* [TASK DIRECTIONS]:
Give a verbatim copy of the lines below, minus the pictures.

** Opening EXTRACTED INFORMATION block **

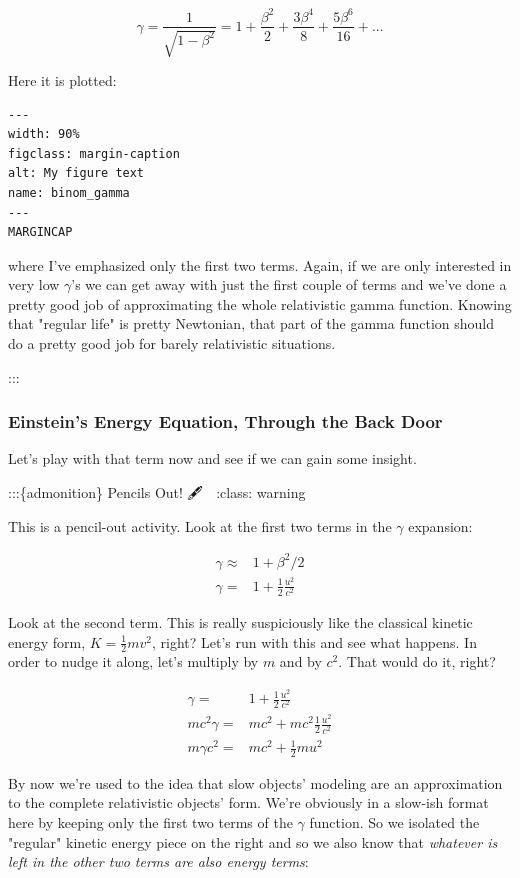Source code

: \documentclass[
]{article}
\begin{document}
\[\gamma = \frac{1}{\sqrt{1-\beta^2}} = 1+\frac{\beta^2}{2}+\frac{3\beta^4}{8}+\frac{5\beta^6}{16}+...\]

Here it is plotted:

\begin{verbatim}
---
width: 90%
figclass: margin-caption
alt: My figure text
name: binom_gamma
---
MARGINCAP
\end{verbatim}

where I've emphasized only the first two terms. Again, if we are only
interested in very low \(\gamma\)'s we can get away with just the first
couple of terms and we've done a pretty good job of approximating the
whole relativistic gamma function. Knowing that "regular life" is pretty
Newtonian, that part of the gamma function should do a pretty good job
for barely relativistic situations.

:::

\hypertarget{einsteins-energy-equation-through-the-back-door}{%
\subsubsection{Einstein's Energy Equation, Through the Back
Door}\label{einsteins-energy-equation-through-the-back-door}}

Let's play with that term now and see if we can gain some insight.

:::\{admonition\} Pencils Out! 🖋 📓 :class: warning

This is a pencil-out activity. Look at the first two terms in the
\(\gamma\) expansion:

\begin{align*}
\gamma \approx& 1 + \beta^2/2 \\
\gamma =& 1 + \frac{1}{2}\frac{u^2}{c^2}
\end{align*}

Look at the second term. This is really suspiciously like the classical
kinetic energy form, \(K=\frac{1}{2}mv^2\), right? Let's run with this
and see what happens. In order to nudge it along, let's multiply by
\(m\) and by \(c^2\). That would do it, right?

\begin{align*}
\gamma =& 1+\frac{1}{2}\frac{u^2}{c^2} \\
mc^2\gamma =& mc^2 + mc^2\frac{1}{2}\frac{u^2}{c^2} \\
m\gamma c^2 =& mc^2 + \frac{1}{2}mu^2
\end{align*}

By now we're used to the idea that slow objects' modeling are an
approximation to the complete relativistic objects' form. We're
obviously in a slow-ish format here by keeping only the first two terms
of the \(\gamma\) function. So we isolated the "regular" kinetic energy
piece on the right and so we also know that \emph{whatever is left in
the other two terms are also energy terms}:
\end{document}
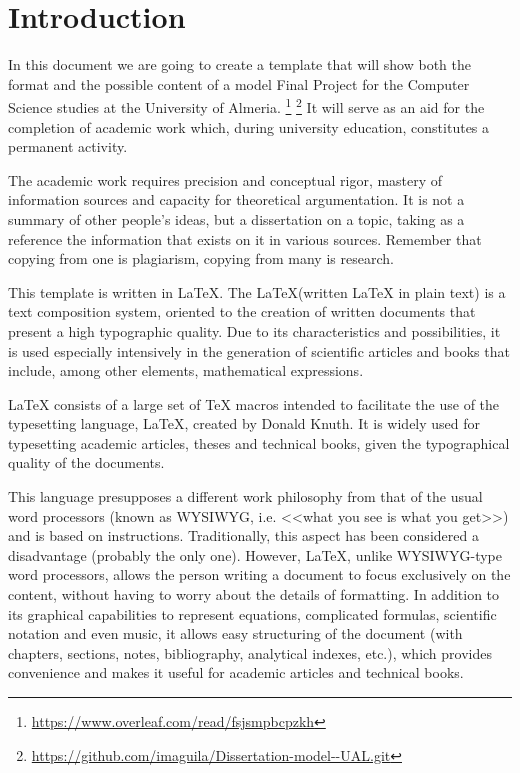 
\chapter {Introduction}
\label{sec:intro}


In this document we are going to create a template that will show both the format and the possible content of a model Final Project for the Computer Science studies at the University of Almeria. \footnote{\url{https://www.overleaf.com/read/fsjsmpbcpzkh}} \footnote{\url{https://github.com/imaguila/Dissertation-model--UAL.git}}
It will serve as an aid for the completion of academic work which, during university education, constitutes a permanent activity.

The academic work requires precision and conceptual rigor, mastery of information sources and capacity for theoretical argumentation.  It is not a summary of other people's ideas, but a dissertation on a topic, taking as a reference the information that exists on it in various sources. Remember that copying from one is plagiarism, copying from many is research. \cite{malaga}

This template is written in \LaTeX.
The \LaTeX (written LaTeX in plain text) is a text composition system, oriented to the creation of written documents that present a high typographic quality. Due to its characteristics and possibilities, it is used especially intensively in the generation of scientific articles and books that include, among other elements, mathematical expressions. \cite{wiki}

LaTeX consists of a large set of TeX macros intended to facilitate the use of the typesetting language, \LaTeX, created by Donald Knuth. It is widely used for typesetting academic articles, theses and technical books, given the typographical quality of the documents. 

This language presupposes a different work philosophy from that of the usual word processors (known as WYSIWYG, i.e. <<what you see is what you get>>) and is based on instructions. Traditionally, this aspect has been considered a disadvantage (probably the only one). However, LaTeX, unlike WYSIWYG-type word processors, allows the person writing a document to focus exclusively on the content, without having to worry about the details of formatting. In addition to its graphical capabilities to represent equations, complicated formulas, scientific notation and even music, it allows easy structuring of the document (with chapters, sections, notes, bibliography, analytical indexes, etc.), which provides convenience and makes it useful for academic articles and technical books.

** Closing EXTRACTED INFORMATION block **

* [RESPONSE TO THE EXERCISE]:
Source code

: \documentclass[
]{article}
\begin{document}
\[\gamma = \frac{1}{\sqrt{1-\beta^2}} = 1+\frac{\beta^2}{2}+\frac{3\beta^4}{8}+\frac{5\beta^6}{16}+...\]

Here it is plotted:

\begin{verbatim}
---
width: 90%
figclass: margin-caption
alt: My figure text
name: binom_gamma
---
MARGINCAP
\end{verbatim}

where I've emphasized only the first two terms. Again, if we are only
interested in very low \(\gamma\)'s we can get away with just the first
couple of terms and we've done a pretty good job of approximating the
whole relativistic gamma function. Knowing that "regular life" is pretty
Newtonian, that part of the gamma function should do a pretty good job
for barely relativistic situations.

:::

\hypertarget{einsteins-energy-equation-through-the-back-door}{%
\subsubsection{Einstein's Energy Equation, Through the Back
Door}\label{einsteins-energy-equation-through-the-back-door}}

Let's play with that term now and see if we can gain some insight.

:::\{admonition\} Pencils Out! 🖋 📓 :class: warning

This is a pencil-out activity. Look at the first two terms in the
\(\gamma\) expansion:

\begin{align*}
\gamma \approx& 1 + \beta^2/2 \\
\gamma =& 1 + \frac{1}{2}\frac{u^2}{c^2}
\end{align*}

Look at the second term. This is really suspiciously like the classical
kinetic energy form, \(K=\frac{1}{2}mv^2\), right? Let's run with this
and see what happens. In order to nudge it along, let's multiply by
\(m\) and by \(c^2\). That would do it, right?

\begin{align*}
\gamma =& 1+\frac{1}{2}\frac{u^2}{c^2} \\
mc^2\gamma =& mc^2 + mc^2\frac{1}{2}\frac{u^2}{c^2} \\
m\gamma c^2 =& mc^2 + \frac{1}{2}mu^2
\end{align*}

By now we're used to the idea that slow objects' modeling are an
approximation to the complete relativistic objects' form. We're
obviously in a slow-ish format here by keeping only the first two terms
of the \(\gamma\) function. So we isolated the "regular" kinetic energy
piece on the right and so we also know that \emph{whatever is left in
the other two terms are also energy terms}:
\end{document}
\chapter {Introduction}
\label{sec:intro}


In this document we are going to create a template that will show both the format and the possible content of a model Final Project for the Computer Science studies at the University of Almeria. \footnote{\url{https://www.overleaf.com/read/fsjsmpbcpzkh}} \footnote{\url{https://github.com/imaguila/Dissertation-model--UAL.git}}
It will serve as an aid for the completion of academic work which, during university education, constitutes a permanent activity.

The academic work requires precision and conceptual rigor, mastery of information sources and capacity for theoretical argumentation.  It is not a summary of other people's ideas, but a dissertation on a topic, taking as a reference the information that exists on it in various sources. Remember that copying from one is plagiarism, copying from many is research. \cite{malaga}

This template is written in \LaTeX.
The \LaTeX (written LaTeX in plain text) is a text composition system, oriented to the creation of written documents that present a high typographic quality. Due to its characteristics and possibilities, it is used especially intensively in the generation of scientific articles and books that include, among other elements, mathematical expressions. \cite{wiki}

LaTeX consists of a large set of TeX macros intended to facilitate the use of the typesetting language, \LaTeX, created by Donald Knuth. It is widely used for typesetting academic articles, theses and technical books, given the typographical quality of the documents. 

This language presupposes a different work philosophy from that of the usual word processors (known as WYSIWYG, i.e. <<what you see is what you get>>) and is based on instructions. Traditionally, this aspect has been considered a disadvantage (probably the only one). However, LaTeX, unlike WYSIWYG-type word processors, allows the person writing a document to focus exclusively on the content, without having to worry about the details of formatting. In addition to its graphical capabilities to represent equations, complicated formulas, scientific notation and even music, it allows easy structuring of the document (with chapters, sections, notes, bibliography, analytical indexes, etc.), which provides convenience and makes it useful for academic articles and technical books.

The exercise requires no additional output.